BOUNDARIES
Somewhere along the lines, some of us have begun to associate self-care with selfishness. We chastise ourselves for not always being available for others when they desire or need our presence. Sometimes it’s an internal guilt that drives us to shame while other times, the guilt is external. It’s an unwritten understanding that the disappointment of others, especially when expressed, should cause us to rethink the behavior that said disappointment is a response to. We forget that disappointment is a natural response to unmet expectations and that it doesn’t automatically mean that the reason for the expectations being umet weren’t justified; or that the expectations were mutually agreed upon to begin with.

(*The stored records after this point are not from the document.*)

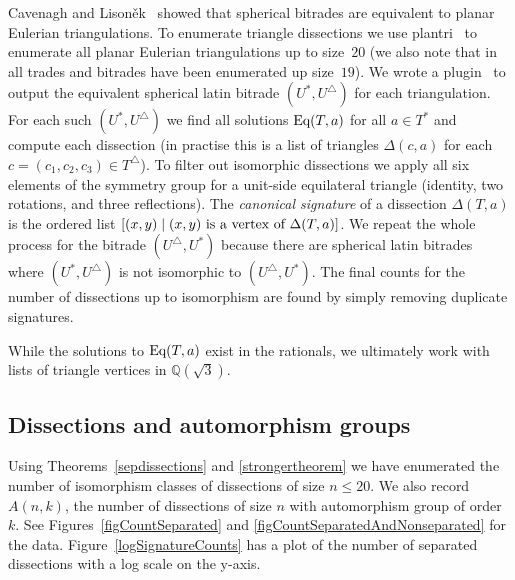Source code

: \documentclass[12pt,amstags,fleqn]{article}
\theoremstyle{plain}
\theoremstyle{definition}
\def\ll{{\textstyle \ast}}
\def\rr{{\scriptscriptstyle \triangle}}
\newcommand{\opa}{\ll}
\newcommand{\opb}{\rr}
\newcommand{\eq}{\textnormal{Eq}}
\begin{document}
Cavenagh and Lison\v ek~\cite{planareulerian} showed that spherical
bitrades are equivalent to planar Eulerian triangulations. To enumerate
triangle dissections we
use plantri~\cite{plantri,plantri2} to enumerate all planar
Eulerian triangulations up to size~$20$ (we also note that
in~\cite{wanlessenumeration} all trades and bitrades have been
enumerated up size~$19$). We wrote a 
plugin~\cite{code} to output the equivalent spherical latin bitrade
$(U^{\opa}, U^{\opb})$ for each triangulation. For each such
$(U^{\opa},U^{\opb})$ we find all
solutions $\eq(T, a)$ for all $a \in T^{\opa}$ and compute each
dissection (in practise this is a list of triangles $\Delta(c,a)$ for
each $c = (c_1,c_2,c_3) \in T^{\rr}$).
To filter out isomorphic dissections we apply all six elements of
the symmetry group for a unit-side equilateral triangle (identity, two rotations,
and three reflections). The {\em canonical signature} of a dissection 
$\Delta(T,a)$ is
the ordered list $[(x,y) \mid (x,y) \textnormal{ is a
vertex of $\Delta(T,a)$}]$. We repeat the whole process for the bitrade $(U^{\opb},U^{\opa})$
because there are spherical latin bitrades where
$(U^{\opa},U^{\opb})$ is not isomorphic to $(U^{\opb},U^{\opa})$. The
final counts for the number of dissections up to isomorphism are found
by simply removing duplicate signatures.

While the solutions to $\eq(T, a)$ exist in the rationals, we ultimately work
with lists of triangle vertices in $\mathbb{Q}(\sqrt{3})$.

\subsection{Dissections and automorphism groups}

Using Theorems~\ref{sepdissections} and \ref{strongertheorem}
we have enumerated the number of isomorphism classes of
dissections of size $n \leq 20$. We also record $A(n,k)$, the
number of dissections of size $n$ with
automorphism group of order $k$. See Figures~\ref{figCountSeparated} and
\ref{figCountSeparatedAndNonseparated} for the data. Figure~\ref{logSignatureCounts} has a plot of the 
number of separated dissections with a log scale on the y-axis.
\end{document}
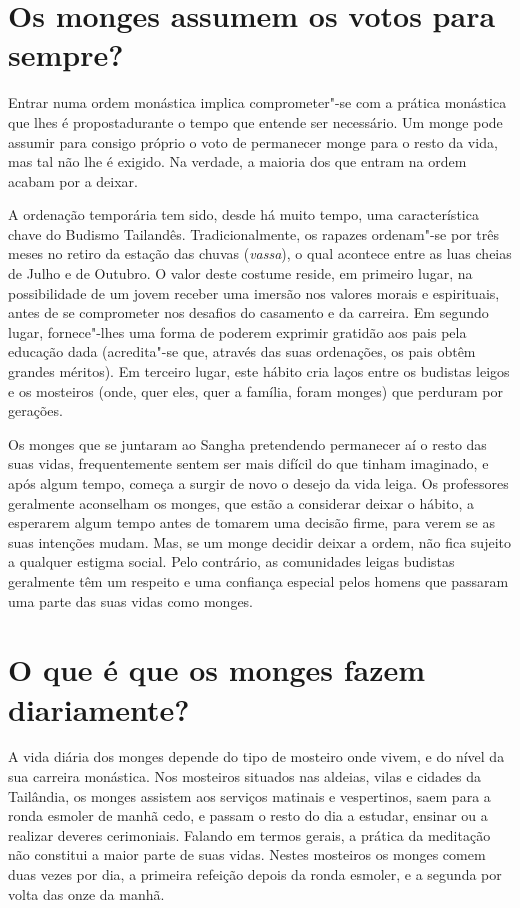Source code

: \section{Os monges assumem os votos para sempre?}

Entrar numa ordem monástica implica comprometer"-se com a prática
monástica que lhes é propostadurante o tempo que entende ser necessário.
Um monge pode assumir para consigo próprio o voto de permanecer monge
para o resto da vida, mas tal não lhe é exigido. Na verdade, a maioria
dos que entram na ordem acabam por a deixar.

A ordenação temporária tem sido, desde há muito tempo, uma
característica chave do Budismo Tailandês. Tradicionalmente, os rapazes
ordenam"-se por três meses no retiro da estação das chuvas
(\emph{vassa}), o qual acontece entre as luas cheias de Julho e de
Outubro. O valor deste costume reside, em primeiro lugar, na
possibilidade de um jovem receber uma imersão nos valores morais e
espirituais, antes de se comprometer nos desafios do casamento e da
carreira. Em segundo lugar, fornece"-lhes uma forma de poderem exprimir
gratidão aos pais pela educação dada (acredita"-se que, através das suas
ordenações, os pais obtêm grandes méritos). Em terceiro lugar, este
hábito cria laços entre os budistas leigos e os mosteiros (onde, quer
eles, quer a família, foram monges) que perduram por gerações.

Os monges que se juntaram ao Sangha pretendendo permanecer aí o resto
das suas vidas, frequentemente sentem ser mais difícil do que tinham
imaginado, e após algum tempo, começa a surgir de novo o desejo da vida
leiga. Os professores geralmente aconselham os monges, que estão a
considerar deixar o hábito, a esperarem algum tempo antes de tomarem uma
decisão firme, para verem se as suas intenções mudam. Mas, se um monge
decidir deixar a ordem, não fica sujeito a qualquer estigma social. Pelo
contrário, as comunidades leigas budistas geralmente têm um respeito e
uma confiança especial pelos homens que passaram uma parte das suas
vidas como monges.

\section{O que é que os monges fazem diariamente?}

A vida diária dos monges depende do tipo de mosteiro onde vivem, e do
nível da sua carreira monástica. Nos mosteiros situados nas aldeias,
vilas e cidades da Tailândia, os monges assistem aos serviços matinais e
vespertinos, saem para a ronda esmoler de manhã cedo, e passam o resto
do dia a estudar, ensinar ou a realizar deveres cerimoniais. Falando em
termos gerais, a prática da meditação não constitui a maior parte de
suas vidas. Nestes mosteiros os monges comem duas vezes por dia, a
primeira refeição depois da ronda esmoler, e a segunda por volta das
onze da manhã.

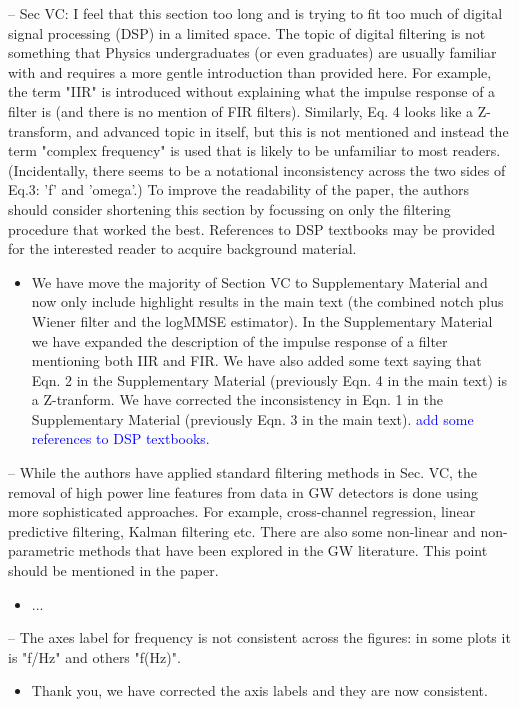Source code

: \documentclass{article}
\newcommand{\todo}{\textcolor{blue}}
\begin{document}
\noindent
-- Sec VC: I feel that this section too long and is trying to fit too much of digital signal processing (DSP) in a limited space. The topic of digital filtering is not something that Physics undergraduates (or even graduates) are usually familiar with and requires a more gentle introduction than provided here. For example, the term "IIR" is introduced without explaining what the impulse response of a filter is (and there is no mention of FIR filters). Similarly, Eq. 4 looks like a Z-transform, and advanced topic in itself, but this is not mentioned and instead the term "complex frequency" is used that is likely to be unfamiliar to most readers. (Incidentally, there seems to be a notational inconsistency across the two sides of Eq.3: 'f' and 'omega'.) To improve the readability of the paper, the authors should consider shortening this section by focussing on only the filtering procedure that worked the best. References to DSP textbooks may be provided for the interested reader to acquire background material. 
\begin{itemize}
\item We have move the majority of Section VC to Supplementary Material and now only include highlight results in the main text (the combined notch plus Wiener filter and the logMMSE estimator). In the Supplementary Material we have expanded the description of the impulse response of a filter mentioning both IIR and FIR. We have also added some text saying that Eqn. 2 in the Supplementary Material (previously Eqn. 4 in the main text) is a Z-tranform. We have corrected the inconsistency in Eqn. 1 in the Supplementary Material (previously Eqn. 3 in the main text). 
\todo{add some references to DSP textbooks.}
\end{itemize}

\noindent
-- While the authors have applied standard filtering methods in Sec. VC, the removal of high power line features from data in GW detectors is done using more sophisticated approaches. For example, cross-channel regression, linear predictive filtering, Kalman filtering etc. There are also some non-linear and non-parametric methods that have been explored in the GW literature. This point should be mentioned in the paper.
\begin{itemize}
\item \todo{...}
\end{itemize}

\noindent
-- The axes label for frequency is not consistent across the figures: in some plots it is "f/Hz" and others "f(Hz)".
\begin{itemize}
\item Thank you, we have corrected the axis labels and they are now consistent.
\end{itemize}
\end{document}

There are many ways to unpack any circumstance that lies at the heart of our guilt. If we leave our relationships unchecked, we end up allowing others to ravage our time, space, and energy like a take what you need poster. Boundaries are vital to our wellbeing. If we allow others to take what they need, when they need it, however frequently they need it, what remains of ourselves for us to utilize when we need us? Boundaries aren’t selfish. Boundaries are self-preserving. If you struggle with feelings of guilt whenever you aren’t able to be there for someone when they need or want you there, even if the reason is something extremely important, this is a good area to do some digging.
PRAYER
God, I feel extremely responsible for the well-being of the people in my life and it’s been crippling. I don’t know that I can even help them in the ways that I want to let alone the ways they expect me to. I don’t want to let them down, but at the same time, I need to focus on me and build my life. There has to be a balance. Help me to be helpful when I can and give me the strength to say ‘no’ when it’s necessary. Help the people in my life accept the boundaries I put in place and help me to keep them there no matter how it feels. I know that this will cause some fallouts but I can’t afford what it would do to me if I don’t create space for myself to breathe. Guide me in my relationships. In Jesus’s name, Amen.
Journal Challenge
Who are the people in your life that cause you to feel the most guilt when they feel as if you’ve disappointed them? What are the reasons that not coming through for them makes you feel as if you’ve disappointed them? Do you feel like you owe them? If so, what have they done for you to feel permanently indebted to them? Dig as deeply into this as you can. When you feel like you’ve finished, save some space to revisit when the opportunity arises. Track the changes you make in your relationships with these individuals. How are you different as a result of setting boundaries? How are they different?